Mom was pissed because I hadn’t called to tell her that I’d be late. We were supposed to get home from our respective junior highs, where she was a student teacher, at about the same time. I couldn’t imagine a more unreasonable reason to be in trouble. So, I patiently explained that I couldn’t remember our phone number. Apparently, that wasn’t a good excuse, so I reminded her that I’ve always had a thing against numbers. I hated them. They ruined my life. I was in dummy math, after all. (Of course, I never told her that a foxy chick’s butt crack had landed me in dummy math. To be honest, I’d fallen behind in math before I’d gotten glasses in grade school and just never caught up. To be superhonest, I’ve never had an aptitude for numbers, and as a kid, I looked for excuses for my deficit. My confusion over numbers only grew in junior high, so yeah, I spaced out, making me vulnerable to foxy chicks’ butt cracks, which were much more interesting than whatever was on the blackboard.) 

      Mom began another tongue-lashing. Her tirades were truly gifted—full of concern and facts—but I noticed that they never included picking me up from school to save me the three-mile walk home. She always dismissed my overarching point—which I was unable to articulate at the time—that I spent twenty-three hours and fifty-five minutes a day out of her sight, having to navigate a world full of adolescent homoerotic aggression. Daily, I chose to put up with five minutes of maternal disappointment in order to survive the rest of the time. So, I made my face blank to weather her barrage.

      She hated it when I did that because I looked dull and lazy and as if I didn’t care to be the sort of son that a respected art teacher and beloved Sunday-school teacher should have. My half-closed eyes finally set her off. She swatted at the side of my head. I guarded myself, which upset her more.
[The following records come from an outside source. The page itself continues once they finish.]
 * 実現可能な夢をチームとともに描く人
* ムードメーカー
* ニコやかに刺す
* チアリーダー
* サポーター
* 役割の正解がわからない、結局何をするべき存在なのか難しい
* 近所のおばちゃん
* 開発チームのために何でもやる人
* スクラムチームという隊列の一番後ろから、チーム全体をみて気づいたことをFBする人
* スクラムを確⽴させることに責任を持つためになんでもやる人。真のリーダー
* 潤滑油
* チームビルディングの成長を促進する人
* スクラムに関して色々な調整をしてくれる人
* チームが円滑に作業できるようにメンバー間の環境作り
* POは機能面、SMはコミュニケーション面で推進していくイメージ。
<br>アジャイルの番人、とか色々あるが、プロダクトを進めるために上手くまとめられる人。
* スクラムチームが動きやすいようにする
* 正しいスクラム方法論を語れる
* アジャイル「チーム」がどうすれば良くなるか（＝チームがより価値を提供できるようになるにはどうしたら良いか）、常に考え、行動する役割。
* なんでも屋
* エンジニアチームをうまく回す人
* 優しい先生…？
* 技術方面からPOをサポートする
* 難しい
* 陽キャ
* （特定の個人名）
I was supposed to take it—she told me to put down my hands—but there was something in me that never could let my guard down. It was the obstinate part of me, the part that felt I deserved something better than slaps, better than kicks in PE just because I missed another lay-up. So, she went for the long-handled wooden spoon. I escaped to my bedroom, my sanctuary, and turned on the radio. “Alone Again (Naturally)” was playing. I loved that song. It felt good that someone else outside my own bedroom understood for about three minutes what it was like to be me.
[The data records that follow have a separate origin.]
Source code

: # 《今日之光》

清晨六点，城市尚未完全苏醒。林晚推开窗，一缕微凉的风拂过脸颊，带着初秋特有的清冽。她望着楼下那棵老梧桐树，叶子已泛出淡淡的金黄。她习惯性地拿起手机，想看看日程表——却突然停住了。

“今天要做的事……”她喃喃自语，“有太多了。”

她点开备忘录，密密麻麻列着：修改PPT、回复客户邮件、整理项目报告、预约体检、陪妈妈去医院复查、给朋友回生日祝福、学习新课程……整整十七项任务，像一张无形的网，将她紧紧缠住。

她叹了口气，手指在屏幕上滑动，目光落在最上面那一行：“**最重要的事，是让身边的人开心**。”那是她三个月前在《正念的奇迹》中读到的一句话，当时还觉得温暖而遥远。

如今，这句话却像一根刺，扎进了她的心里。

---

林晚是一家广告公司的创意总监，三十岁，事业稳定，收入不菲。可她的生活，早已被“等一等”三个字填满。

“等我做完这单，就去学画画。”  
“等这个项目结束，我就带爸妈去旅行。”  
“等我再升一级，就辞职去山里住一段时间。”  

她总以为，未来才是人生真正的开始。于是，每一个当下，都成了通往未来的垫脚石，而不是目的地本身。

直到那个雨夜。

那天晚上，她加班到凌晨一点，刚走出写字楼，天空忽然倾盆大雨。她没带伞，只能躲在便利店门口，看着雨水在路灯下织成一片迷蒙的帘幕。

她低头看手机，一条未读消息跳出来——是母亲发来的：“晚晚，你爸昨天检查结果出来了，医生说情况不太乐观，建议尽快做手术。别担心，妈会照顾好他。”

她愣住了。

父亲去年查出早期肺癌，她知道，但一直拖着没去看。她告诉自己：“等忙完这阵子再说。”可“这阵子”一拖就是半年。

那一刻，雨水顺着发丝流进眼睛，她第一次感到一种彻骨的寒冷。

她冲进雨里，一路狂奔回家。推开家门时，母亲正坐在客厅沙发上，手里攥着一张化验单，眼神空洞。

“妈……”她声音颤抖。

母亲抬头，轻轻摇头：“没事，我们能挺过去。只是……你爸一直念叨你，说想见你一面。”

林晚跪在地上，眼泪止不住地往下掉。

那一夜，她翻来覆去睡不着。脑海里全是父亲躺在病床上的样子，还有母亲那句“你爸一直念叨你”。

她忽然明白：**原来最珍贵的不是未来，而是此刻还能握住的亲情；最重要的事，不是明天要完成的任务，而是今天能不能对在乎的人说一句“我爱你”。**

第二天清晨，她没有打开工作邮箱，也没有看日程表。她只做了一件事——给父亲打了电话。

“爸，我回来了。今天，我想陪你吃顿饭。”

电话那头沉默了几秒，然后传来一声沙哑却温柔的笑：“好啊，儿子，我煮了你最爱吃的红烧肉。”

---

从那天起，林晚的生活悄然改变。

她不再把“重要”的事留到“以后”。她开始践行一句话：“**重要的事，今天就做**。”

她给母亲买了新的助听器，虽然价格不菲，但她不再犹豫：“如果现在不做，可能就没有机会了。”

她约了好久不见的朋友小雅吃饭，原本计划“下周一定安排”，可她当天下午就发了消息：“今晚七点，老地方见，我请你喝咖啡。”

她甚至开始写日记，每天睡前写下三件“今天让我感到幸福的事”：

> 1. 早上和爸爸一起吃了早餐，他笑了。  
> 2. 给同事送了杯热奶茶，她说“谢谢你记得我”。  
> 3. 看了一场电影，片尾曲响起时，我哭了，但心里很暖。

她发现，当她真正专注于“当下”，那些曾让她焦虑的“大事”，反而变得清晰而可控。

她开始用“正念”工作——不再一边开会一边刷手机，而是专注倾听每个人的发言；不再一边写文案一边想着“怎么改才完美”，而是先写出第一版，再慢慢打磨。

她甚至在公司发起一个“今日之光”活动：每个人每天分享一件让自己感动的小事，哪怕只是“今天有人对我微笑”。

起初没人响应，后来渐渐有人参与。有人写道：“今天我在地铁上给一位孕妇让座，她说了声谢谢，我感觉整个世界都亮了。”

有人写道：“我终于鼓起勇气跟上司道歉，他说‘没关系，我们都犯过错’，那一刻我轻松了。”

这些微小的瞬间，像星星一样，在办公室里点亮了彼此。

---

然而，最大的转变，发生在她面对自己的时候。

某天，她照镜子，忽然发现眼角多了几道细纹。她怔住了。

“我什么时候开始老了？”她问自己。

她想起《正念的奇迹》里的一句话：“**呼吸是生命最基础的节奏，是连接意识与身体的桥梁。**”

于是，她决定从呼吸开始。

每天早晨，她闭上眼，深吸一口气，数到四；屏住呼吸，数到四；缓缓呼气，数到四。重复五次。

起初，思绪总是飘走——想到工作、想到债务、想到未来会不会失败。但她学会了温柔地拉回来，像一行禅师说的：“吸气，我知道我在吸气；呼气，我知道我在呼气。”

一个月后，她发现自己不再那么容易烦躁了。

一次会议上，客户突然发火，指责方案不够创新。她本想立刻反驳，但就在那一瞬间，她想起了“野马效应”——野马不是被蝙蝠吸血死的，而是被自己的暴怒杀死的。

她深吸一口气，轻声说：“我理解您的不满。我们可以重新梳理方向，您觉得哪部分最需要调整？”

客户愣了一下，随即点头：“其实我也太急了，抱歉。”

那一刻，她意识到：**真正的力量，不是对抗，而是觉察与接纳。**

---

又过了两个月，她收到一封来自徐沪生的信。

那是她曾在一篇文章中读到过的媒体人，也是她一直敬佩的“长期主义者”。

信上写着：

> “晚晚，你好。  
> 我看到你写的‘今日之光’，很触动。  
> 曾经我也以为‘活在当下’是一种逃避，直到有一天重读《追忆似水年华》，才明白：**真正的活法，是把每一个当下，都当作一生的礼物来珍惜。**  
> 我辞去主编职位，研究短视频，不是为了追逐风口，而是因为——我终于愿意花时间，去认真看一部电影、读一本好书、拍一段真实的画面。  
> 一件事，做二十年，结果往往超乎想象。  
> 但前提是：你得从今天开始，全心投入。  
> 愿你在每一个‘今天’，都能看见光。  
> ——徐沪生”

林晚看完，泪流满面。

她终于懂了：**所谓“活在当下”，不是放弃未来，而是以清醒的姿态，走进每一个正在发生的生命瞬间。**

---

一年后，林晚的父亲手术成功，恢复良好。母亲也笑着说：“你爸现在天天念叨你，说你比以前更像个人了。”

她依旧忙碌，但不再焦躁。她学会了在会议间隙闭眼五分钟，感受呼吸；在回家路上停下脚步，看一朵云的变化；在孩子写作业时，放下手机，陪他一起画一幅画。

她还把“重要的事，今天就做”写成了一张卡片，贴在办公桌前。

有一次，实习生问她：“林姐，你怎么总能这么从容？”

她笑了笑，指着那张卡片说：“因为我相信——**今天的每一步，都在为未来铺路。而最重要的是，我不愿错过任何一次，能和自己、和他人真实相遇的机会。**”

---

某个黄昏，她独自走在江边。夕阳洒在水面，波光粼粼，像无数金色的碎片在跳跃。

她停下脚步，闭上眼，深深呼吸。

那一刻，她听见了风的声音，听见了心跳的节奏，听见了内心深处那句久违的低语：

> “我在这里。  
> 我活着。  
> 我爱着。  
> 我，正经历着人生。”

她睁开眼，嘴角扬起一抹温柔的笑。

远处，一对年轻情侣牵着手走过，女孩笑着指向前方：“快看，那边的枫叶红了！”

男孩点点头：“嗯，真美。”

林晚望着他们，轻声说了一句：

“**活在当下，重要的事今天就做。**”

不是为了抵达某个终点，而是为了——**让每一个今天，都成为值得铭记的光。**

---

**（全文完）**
      What was I supposed to do about my failings? I wondered. If it were up to me, I’d be a genius. I’d read the World Book Encyclopediacover to cover and use words with lots of syllables, I figured. That would’ve solved many of my problems at twelve years old; that, and knowing karate as Bruce Lee did. Sure, I could’ve gotten better grades if I’d tried; I knew it then, and I admit it today, but I was still in convict training. It was hard to please everyone, and if I had to choose—grades or toughness—well, it was a no-brainer for me. I had to be safe before I could do higher-functioning activities such as getting good grades. Clearly, I was unsophisticated and childlike, and I didn’t know what to do when Mom confronted me other than resist, shrug, and pretend not to care. Mom thought I had potential. Potential? I just survived day-to-day! Support in my family of origin meant food, shelter, mandated exposure to religion, mandatory school attendance, and not much else. 

      So then it was my turn to be upset. I figured that I deserved some credit for finally showing a smidge of initiative by going out for the basketball team. Then I was screwed, just as the American Olympians were. Obviously, the junior-high team had already been picked before the so-called tryouts. The difference between the Olympians and me was that I sucked big-time. It all seemed unfair to me, because no one ever told me the rules, and all of the adults in my life merely corralled kids; none ever took the time to connect and explain how things worked. But I still showed up, didn’t I? Where was my credit? I think the lesson was that just showing up wasn’t going to be enough in life. The thing was, even though I knew that I deserved to be with the scrubs and the kid who pulled down our shorts, I didn’t feel that I was as much of a dullard as others seemed to think I was. Something in me knew that Mom was right; I had more to offer than a bad attitude. The problem was, I had no idea what that might be. All I knew was that it wasn’t math or basketball.